The mascots of the Democratic and Republican parties, a donkey for the Democrats and an elephant for the GOP, are seen on a video screen at Democratic US presidential candidate Hillary Clinton's campaign rally in Cleveland, Ohio, March 8, 2016.
The mascots of the Democratic and Republican parties, a donkey for the Democrats and an elephant for the GOP, are seen on a video screen at Democratic US presidential candidate Hillary Clinton's campaign rally in Cleveland, Ohio, March 8, 2016.

A new poll shows 47 percent of white Republicans in the United States say it would bother them some or a lot to hear people speak a language other than English in a public place.

The statistic came from a new study by the Pew Research Center about people's attitudes toward racial and ethnic diversity. Experts surveyed more than 6,600 respondents via self-administered surveys for the report that came out Wednesday.

The researchers found that Democrats had a higher comfort level with foreign languages than did Republicans. In comparison to the 47 percent of Republicans who would be bothered by foreign languages, 18 percent of Democrats would find that situation uncomfortable.

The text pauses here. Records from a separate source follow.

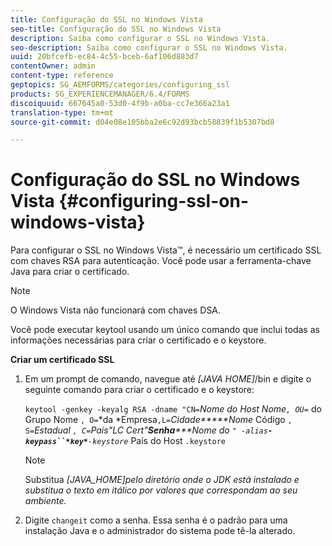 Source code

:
 ```yaml
---
title: Configuração do SSL no Windows Vista
seo-title: Configuração do SSL no Windows Vista
description: Saiba como configurar o SSL no Windows Vista.
seo-description: Saiba como configurar o SSL no Windows Vista.
uuid: 20bfcefb-ec84-4c55-bceb-6af106d883d7
contentOwner: admin
content-type: reference
geptopics: SG_AEMFORMS/categories/configuring_ssl
products: SG_EXPERIENCEMANAGER/6.4/FORMS
discoiquuid: 667645a0-53d0-4f9b-a0ba-cc7e366a23a1
translation-type: tm+mt
source-git-commit: d04e08e105bba2e6c92d93bcb58839f1b5307bd8

---
```



# Configuração do SSL no Windows Vista {#configuring-ssl-on-windows-vista}

Para configurar o SSL no Windows Vista™, é necessário um certificado SSL com chaves RSA para autenticação. Você pode usar a ferramenta-chave Java para criar o certificado.

>[!NOTE]
>
>O Windows Vista não funcionará com chaves DSA.

Você pode executar keytool usando um único comando que inclui todas as informações necessárias para criar o certificado e o keystore.

**Criar um certificado SSL**

1. Em um prompt de comando, navegue até *[JAVA HOME]*/bin e digite o seguinte comando para criar o certificado e o keystore:

   `keytool -genkey -keyalg RSA -dname "CN=`*Nome *do Host Nome`, OU=`** do Grupo Nome `, O=`*da *Empresa`,L=`*Cidade*****Nome* Código `, S=`*Estadual *`, C=`*País&quot;LC Cert&quot;**Senha*****Nome* do `" -alias`**`-keypass``*key*`**`-keystore`** País do Host `.keystore`

   >[!NOTE]
   >
   >Substitua *[JAVA_HOME]pelo diretório onde o JDK está instalado e substitua o texto em itálico por valores que correspondam ao seu ambiente.*

1. Digite `changeit` como a senha. Essa senha é o padrão para uma instalação Java e o administrador do sistema pode tê-la alterado.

Respondents were also divided by age and education: The younger and better-educated the respondent was, the more likely he or she was to be comfortable around foreign languages.

People who self-identified as white were most likely to be bothered by foreign languages, followed by African Americans, Asians and Hispanics.

The U.S. does not have an official language, but some states have passed laws making English the state language.

The study said more than 20 percent of U.S. residents speak a languages other than English at home. The majority of those respondents said they were also fluent in English.